*TASK BRIEF*: Output only the span of lines that begins at the line containing "- TransferWiki" and ends at the last line of the data, both included, exactly as they appear.

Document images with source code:
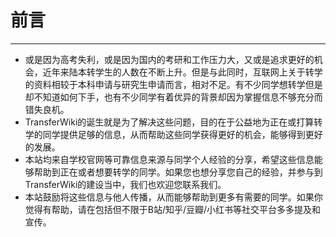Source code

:# 前言

***

- 或是因为高考失利，或是因为国内的考研和工作压力大，又或是追求更好的机会，近年来陆本转学生的人数在不断上升。但是与此同时，互联网上关于转学的资料相较于本科申请与研究生申请而言，相对不足。有不少同学想转学但是却不知道如何下手，也有不少同学有着优异的背景却因为掌握信息不够充分而错失良机。
- TransferWiki的诞生就是为了解决这些问题，目的在于公益地为正在或打算转学的同学提供足够的信息，从而帮助这些同学获得更好的机会，能够得到更好的发展。
- 本站均来自学校官网等可靠信息来源与同学个人经验的分享，希望这些信息能够帮助到正在或者想要转学的同学。如果您也想分享您自己的经验，并参与到TransferWiki的建设当中，我们也欢迎您联系我们。
- 本站鼓励将这些信息与他人传播，从而能够帮助到更多有需要的同学。如果你觉得有帮助，请在包括但不限于B站/知乎/豆瓣/小红书等社交平台多多提及和宣传。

*ANSWER FOR THE TASK*:
- TransferWiki的诞生就是为了解决这些问题，目的在于公益地为正在或打算转学的同学提供足够的信息，从而帮助这些同学获得更好的机会，能够得到更好的发展。
- 本站均来自学校官网等可靠信息来源与同学个人经验的分享，希望这些信息能够帮助到正在或者想要转学的同学。如果您也想分享您自己的经验，并参与到TransferWiki的建设当中，我们也欢迎您联系我们。
- 本站鼓励将这些信息与他人传播，从而能够帮助到更多有需要的同学。如果你觉得有帮助，请在包括但不限于B站/知乎/豆瓣/小红书等社交平台多多提及和宣传。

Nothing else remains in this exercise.